— Material provided —
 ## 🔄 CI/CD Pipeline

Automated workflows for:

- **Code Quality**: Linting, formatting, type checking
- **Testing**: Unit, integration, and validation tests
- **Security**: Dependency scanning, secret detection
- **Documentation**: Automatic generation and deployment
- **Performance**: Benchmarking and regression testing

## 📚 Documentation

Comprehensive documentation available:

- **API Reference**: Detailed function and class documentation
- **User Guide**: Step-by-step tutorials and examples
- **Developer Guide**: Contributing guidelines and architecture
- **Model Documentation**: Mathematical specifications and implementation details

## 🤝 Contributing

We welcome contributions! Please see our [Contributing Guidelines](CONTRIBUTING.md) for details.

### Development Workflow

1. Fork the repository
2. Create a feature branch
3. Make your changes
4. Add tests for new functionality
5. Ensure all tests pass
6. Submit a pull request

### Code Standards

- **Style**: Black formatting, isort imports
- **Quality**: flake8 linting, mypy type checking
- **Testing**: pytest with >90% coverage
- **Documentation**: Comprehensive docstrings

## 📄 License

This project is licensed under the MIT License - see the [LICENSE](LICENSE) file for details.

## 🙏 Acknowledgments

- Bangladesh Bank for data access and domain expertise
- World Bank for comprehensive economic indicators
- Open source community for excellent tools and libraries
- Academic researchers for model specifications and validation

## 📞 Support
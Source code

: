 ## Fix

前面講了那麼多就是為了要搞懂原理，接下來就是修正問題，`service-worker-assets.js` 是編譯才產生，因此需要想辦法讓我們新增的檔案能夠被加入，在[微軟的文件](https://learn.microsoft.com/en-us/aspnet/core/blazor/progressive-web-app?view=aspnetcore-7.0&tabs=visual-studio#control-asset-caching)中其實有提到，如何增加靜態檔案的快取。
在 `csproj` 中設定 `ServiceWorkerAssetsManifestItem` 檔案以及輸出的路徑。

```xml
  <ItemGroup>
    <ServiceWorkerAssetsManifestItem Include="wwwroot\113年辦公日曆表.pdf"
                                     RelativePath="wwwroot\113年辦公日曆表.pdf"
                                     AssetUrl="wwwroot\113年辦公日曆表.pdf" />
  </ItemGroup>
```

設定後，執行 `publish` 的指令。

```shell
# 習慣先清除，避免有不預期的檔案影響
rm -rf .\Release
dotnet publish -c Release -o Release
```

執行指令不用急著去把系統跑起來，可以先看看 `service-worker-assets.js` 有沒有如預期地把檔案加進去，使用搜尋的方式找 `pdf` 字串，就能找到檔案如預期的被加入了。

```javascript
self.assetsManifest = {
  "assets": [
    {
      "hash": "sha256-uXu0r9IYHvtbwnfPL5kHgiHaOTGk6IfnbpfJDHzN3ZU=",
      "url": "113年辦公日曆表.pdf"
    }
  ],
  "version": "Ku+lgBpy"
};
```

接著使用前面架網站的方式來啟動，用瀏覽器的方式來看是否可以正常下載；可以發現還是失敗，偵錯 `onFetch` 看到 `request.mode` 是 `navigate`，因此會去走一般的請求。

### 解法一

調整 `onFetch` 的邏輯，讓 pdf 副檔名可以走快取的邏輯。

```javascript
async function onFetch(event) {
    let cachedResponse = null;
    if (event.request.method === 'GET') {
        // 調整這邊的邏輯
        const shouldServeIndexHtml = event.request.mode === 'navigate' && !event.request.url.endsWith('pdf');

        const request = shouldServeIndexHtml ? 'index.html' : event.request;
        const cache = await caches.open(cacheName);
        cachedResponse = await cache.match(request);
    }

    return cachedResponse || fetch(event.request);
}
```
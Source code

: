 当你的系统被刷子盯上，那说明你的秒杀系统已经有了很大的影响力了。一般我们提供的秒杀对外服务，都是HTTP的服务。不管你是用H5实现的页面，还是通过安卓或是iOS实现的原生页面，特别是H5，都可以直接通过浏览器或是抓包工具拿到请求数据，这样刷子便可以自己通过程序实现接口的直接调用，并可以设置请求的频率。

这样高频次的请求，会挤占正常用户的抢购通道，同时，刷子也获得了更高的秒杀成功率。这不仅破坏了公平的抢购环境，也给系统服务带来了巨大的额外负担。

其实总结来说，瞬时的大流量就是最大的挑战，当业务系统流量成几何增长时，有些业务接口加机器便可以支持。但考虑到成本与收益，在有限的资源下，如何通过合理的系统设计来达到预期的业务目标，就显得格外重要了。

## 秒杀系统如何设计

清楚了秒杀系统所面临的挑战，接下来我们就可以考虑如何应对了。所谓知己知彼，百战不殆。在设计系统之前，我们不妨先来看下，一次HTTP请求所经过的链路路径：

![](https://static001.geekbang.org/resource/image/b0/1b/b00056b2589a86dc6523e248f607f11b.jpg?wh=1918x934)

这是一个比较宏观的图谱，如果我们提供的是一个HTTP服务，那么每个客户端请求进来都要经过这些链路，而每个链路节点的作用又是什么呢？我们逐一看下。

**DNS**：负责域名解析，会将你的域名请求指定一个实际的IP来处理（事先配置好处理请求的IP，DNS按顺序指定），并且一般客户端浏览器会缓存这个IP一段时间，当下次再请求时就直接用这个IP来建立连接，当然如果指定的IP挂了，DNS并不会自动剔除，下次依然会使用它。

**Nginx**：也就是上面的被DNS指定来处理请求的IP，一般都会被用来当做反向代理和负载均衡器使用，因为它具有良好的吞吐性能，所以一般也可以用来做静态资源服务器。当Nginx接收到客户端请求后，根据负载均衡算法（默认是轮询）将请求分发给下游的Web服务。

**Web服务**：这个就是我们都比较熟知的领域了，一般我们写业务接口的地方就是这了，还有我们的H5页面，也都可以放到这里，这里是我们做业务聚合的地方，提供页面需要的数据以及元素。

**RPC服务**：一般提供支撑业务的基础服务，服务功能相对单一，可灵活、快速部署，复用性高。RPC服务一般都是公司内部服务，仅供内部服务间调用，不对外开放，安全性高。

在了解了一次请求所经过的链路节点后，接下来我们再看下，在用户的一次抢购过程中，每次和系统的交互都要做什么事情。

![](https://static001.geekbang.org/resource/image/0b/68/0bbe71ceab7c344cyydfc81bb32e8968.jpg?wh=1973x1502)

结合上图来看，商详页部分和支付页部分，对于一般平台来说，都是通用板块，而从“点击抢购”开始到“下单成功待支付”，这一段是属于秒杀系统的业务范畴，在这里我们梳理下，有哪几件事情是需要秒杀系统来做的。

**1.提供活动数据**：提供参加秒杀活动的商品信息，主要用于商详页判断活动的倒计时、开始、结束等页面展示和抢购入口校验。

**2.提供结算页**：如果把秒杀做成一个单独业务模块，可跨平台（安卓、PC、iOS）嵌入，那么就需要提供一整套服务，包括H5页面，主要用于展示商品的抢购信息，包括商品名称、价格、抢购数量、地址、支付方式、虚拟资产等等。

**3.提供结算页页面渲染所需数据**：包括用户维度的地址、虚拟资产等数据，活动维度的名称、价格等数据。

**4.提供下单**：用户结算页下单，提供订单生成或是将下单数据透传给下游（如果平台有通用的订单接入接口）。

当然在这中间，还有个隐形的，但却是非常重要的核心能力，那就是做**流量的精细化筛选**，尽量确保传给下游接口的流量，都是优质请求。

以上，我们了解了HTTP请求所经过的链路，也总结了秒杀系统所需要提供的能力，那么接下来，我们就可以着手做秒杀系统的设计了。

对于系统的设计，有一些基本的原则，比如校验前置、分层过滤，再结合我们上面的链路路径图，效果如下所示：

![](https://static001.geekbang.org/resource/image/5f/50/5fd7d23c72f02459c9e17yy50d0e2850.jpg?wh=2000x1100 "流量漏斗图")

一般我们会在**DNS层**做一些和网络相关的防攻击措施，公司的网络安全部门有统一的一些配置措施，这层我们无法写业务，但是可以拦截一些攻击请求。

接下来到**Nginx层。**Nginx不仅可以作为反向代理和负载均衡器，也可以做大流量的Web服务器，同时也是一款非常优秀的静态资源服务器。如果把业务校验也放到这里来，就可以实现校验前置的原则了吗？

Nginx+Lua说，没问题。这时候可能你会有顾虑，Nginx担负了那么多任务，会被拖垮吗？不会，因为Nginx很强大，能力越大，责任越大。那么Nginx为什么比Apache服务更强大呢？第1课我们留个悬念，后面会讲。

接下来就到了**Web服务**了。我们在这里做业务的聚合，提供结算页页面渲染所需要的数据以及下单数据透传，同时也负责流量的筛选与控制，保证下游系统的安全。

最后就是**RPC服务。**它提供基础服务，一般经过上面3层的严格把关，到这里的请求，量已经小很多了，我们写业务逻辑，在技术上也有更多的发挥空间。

— Work to complete —
Report how many lines in the listing above contain the string "formatting", giving the number alone.

— Solution to this exercise —
2